The blows of the axe rained down on the priest, now stretched out in the bathtub. Mackay watched as his skull was split open and then he put the plug in and turned on the taps. It took an hour for the priest to die, at one point touching his exposed brain with his fingers, an action that Mackay later claimed to find very erotic.

He left Father Crean’s house and went back to his mother’s house to eat the chicken she had cooked for him but the body was discovered later that night, and it did not take the police long to work out who had killed him. Mackay was arrested and confessed to the murder within thirty minutes.

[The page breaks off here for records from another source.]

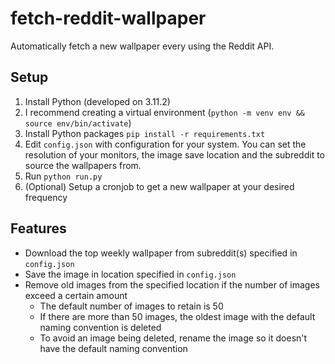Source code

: # fetch-reddit-wallpaper

Automatically fetch a new wallpaper every using the Reddit API.

## Setup
1. Install Python (developed on 3.11.2)
2. I recommend creating a virtual environment (`python -m venv env && source env/bin/activate`)
3. Install Python packages `pip install -r requirements.txt`
4. Edit `config.json` with configuration for your system. You can set the resolution of your monitors, the image save location and the subreddit to source the wallpapers from. 
5. Run `python run.py`
6. (Optional) Setup a cronjob to get a new wallpaper at your desired frequency

## Features
- Download the top weekly wallpaper from subreddit(s) specified in `config.json`
- Save the image in location specified in `config.json`
- Remove old images from the specified location if the number of images exceed a certain amount
    - The default number of images to retain is 50
    - If there are more than 50 images, the oldest image with the default naming convention is deleted
    - To avoid an image being deleted, rename the image so it doesn't have the default naming convention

Initially, he confessed to three murders but in prison he began to boast of others and was questioned again. This time, he admitted to eleven murders committed during a two-year period. He had stabbed a woman on a train, bludgeoned three elderly people in their homes and stabbed a woman and her grandson. A man had been thrown in the river and another man had been beaten to death as he closed his shop for the night.

Medical assessment confirmed what others had found. Mackay was a psychopath who felt no remorse for his crimes. He was judged sane, as he knew exactly what he was doing, and stood trial for three murders on 21 November 1975, pleading guilty with diminished responsibility.

Patrick Mackay was sentenced to life imprisonment.